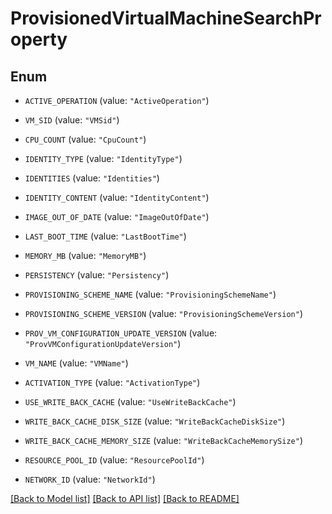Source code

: # ProvisionedVirtualMachineSearchProperty

## Enum


* `ACTIVE_OPERATION` (value: `"ActiveOperation"`)

* `VM_SID` (value: `"VMSid"`)

* `CPU_COUNT` (value: `"CpuCount"`)

* `IDENTITY_TYPE` (value: `"IdentityType"`)

* `IDENTITIES` (value: `"Identities"`)

* `IDENTITY_CONTENT` (value: `"IdentityContent"`)

* `IMAGE_OUT_OF_DATE` (value: `"ImageOutOfDate"`)

* `LAST_BOOT_TIME` (value: `"LastBootTime"`)

* `MEMORY_MB` (value: `"MemoryMB"`)

* `PERSISTENCY` (value: `"Persistency"`)

* `PROVISIONING_SCHEME_NAME` (value: `"ProvisioningSchemeName"`)

* `PROVISIONING_SCHEME_VERSION` (value: `"ProvisioningSchemeVersion"`)

* `PROV_VM_CONFIGURATION_UPDATE_VERSION` (value: `"ProvVMConfigurationUpdateVersion"`)

* `VM_NAME` (value: `"VMName"`)

* `ACTIVATION_TYPE` (value: `"ActivationType"`)

* `USE_WRITE_BACK_CACHE` (value: `"UseWriteBackCache"`)

* `WRITE_BACK_CACHE_DISK_SIZE` (value: `"WriteBackCacheDiskSize"`)

* `WRITE_BACK_CACHE_MEMORY_SIZE` (value: `"WriteBackCacheMemorySize"`)

* `RESOURCE_POOL_ID` (value: `"ResourcePoolId"`)

* `NETWORK_ID` (value: `"NetworkId"`)


[[Back to Model list]](../README.md#documentation-for-models) [[Back to API list]](../README.md#documentation-for-api-endpoints) [[Back to README]](../README.md)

____

What to do – All of the data needs repeating exactly, but the pictures do not.

Result of the task –
Source code

: # ProvisionedVirtualMachineSearchProperty

## Enum


* `ACTIVE_OPERATION` (value: `"ActiveOperation"`)

* `VM_SID` (value: `"VMSid"`)

* `CPU_COUNT` (value: `"CpuCount"`)

* `IDENTITY_TYPE` (value: `"IdentityType"`)

* `IDENTITIES` (value: `"Identities"`)

* `IDENTITY_CONTENT` (value: `"IdentityContent"`)

* `IMAGE_OUT_OF_DATE` (value: `"ImageOutOfDate"`)

* `LAST_BOOT_TIME` (value: `"LastBootTime"`)

* `MEMORY_MB` (value: `"MemoryMB"`)

* `PERSISTENCY` (value: `"Persistency"`)

* `PROVISIONING_SCHEME_NAME` (value: `"ProvisioningSchemeName"`)

* `PROVISIONING_SCHEME_VERSION` (value: `"ProvisioningSchemeVersion"`)

* `PROV_VM_CONFIGURATION_UPDATE_VERSION` (value: `"ProvVMConfigurationUpdateVersion"`)

* `VM_NAME` (value: `"VMName"`)

* `ACTIVATION_TYPE` (value: `"ActivationType"`)

* `USE_WRITE_BACK_CACHE` (value: `"UseWriteBackCache"`)

* `WRITE_BACK_CACHE_DISK_SIZE` (value: `"WriteBackCacheDiskSize"`)

* `WRITE_BACK_CACHE_MEMORY_SIZE` (value: `"WriteBackCacheMemorySize"`)

* `RESOURCE_POOL_ID` (value: `"ResourcePoolId"`)

* `NETWORK_ID` (value: `"NetworkId"`)


[[Back to Model list]](../README.md#documentation-for-models) [[Back to API list]](../README.md#documentation-for-api-endpoints) [[Back to README]](../README.md)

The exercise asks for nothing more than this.